**WHAT NEEDS TO BE DONE:** Copy every line of the data that contains the string "optimization".

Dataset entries

⟨

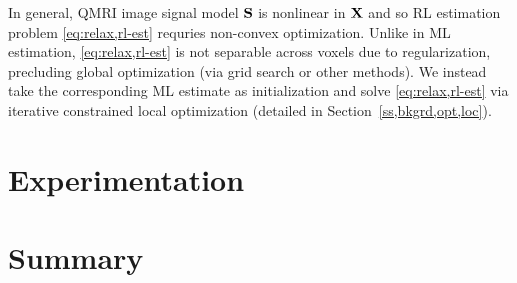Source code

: In general, 
QMRI image signal model $\mathbf{S}$ is nonlinear in $\mathbf{X}$
and so RL estimation problem \eqref{eq:relax,rl-est}
requries non-convex optimization.
Unlike in ML estimation,
\eqref{eq:relax,rl-est} is not separable across voxels
due to regularization, 
precluding global optimization
(via grid search or other methods).
We instead take the corresponding ML estimate
as initialization
and solve \eqref{eq:relax,rl-est} 
via iterative constrained local optimization
(detailed in Section~\ref{ss,bkgrd,opt,loc}).


\section{Experimentation}
\label{s,relax,exp}

\section{Summary}
\label{s,relax,summ}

⟩

**EXERCISE RESULT:**
requries non-convex optimization.
precluding global optimization
via iterative constrained local optimization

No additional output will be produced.